Saved data entries:
┏━━

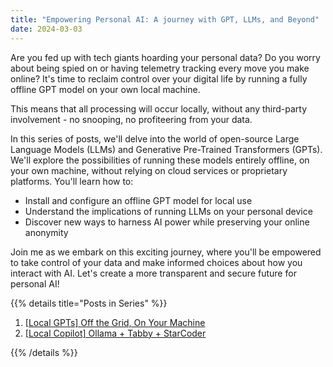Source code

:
 ```yaml
---
title: "Empowering Personal AI: A journey with GPT, LLMs, and Beyond"
date: 2024-03-03
---
```


Are you fed up with tech giants hoarding your personal data? Do you worry about being spied on or having telemetry tracking every move you make online? It's time to reclaim control over your digital life by running a fully offline GPT model on your own local machine.

<!--more-->

This means that all processing will occur locally, without any third-party involvement - no snooping, no profiteering from your data.

In this series of posts, we'll delve into the world of open-source Large Language Models (LLMs) and Generative Pre-Trained Transformers (GPTs). We'll explore the possibilities of running these models entirely offline, on your own machine, without relying on cloud services or proprietary platforms. You'll learn how to:

- Install and configure an offline GPT model for local use
- Understand the implications of running LLMs on your personal device
- Discover new ways to harness AI power while preserving your online anonymity

Join me as we embark on this exciting journey, where you'll be empowered to take control of your data and make informed choices about how you interact with AI. Let's create a more transparent and secure future for personal AI!

{{% details title="Posts in Series"  %}}

1. [[Local GPTs] Off the Grid, On Your Machine](local-gpts-off-the-grid-on-your-machine/)
2. [[Local Copilot] Ollama + Tabby + StarCoder](local-copilot-your-own-off-the-grid-and-local-code-assistant/)

{{% /details %}}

┗━━

▶ **ABOUT THIS EXERCISE**:
Please print the lines above exactly, beginning at the first line of the entries and ending at the line holding "This means that", and leave the pictures out.

▶ **TASK RESULT**:
Source code

:
 ```yaml
---
title: "Empowering Personal AI: A journey with GPT, LLMs, and Beyond"
date: 2024-03-03
---
```


Are you fed up with tech giants hoarding your personal data? Do you worry about being spied on or having telemetry tracking every move you make online? It's time to reclaim control over your digital life by running a fully offline GPT model on your own local machine.

<!--more-->

This means that all processing will occur locally, without any third-party involvement - no snooping, no profiteering from your data.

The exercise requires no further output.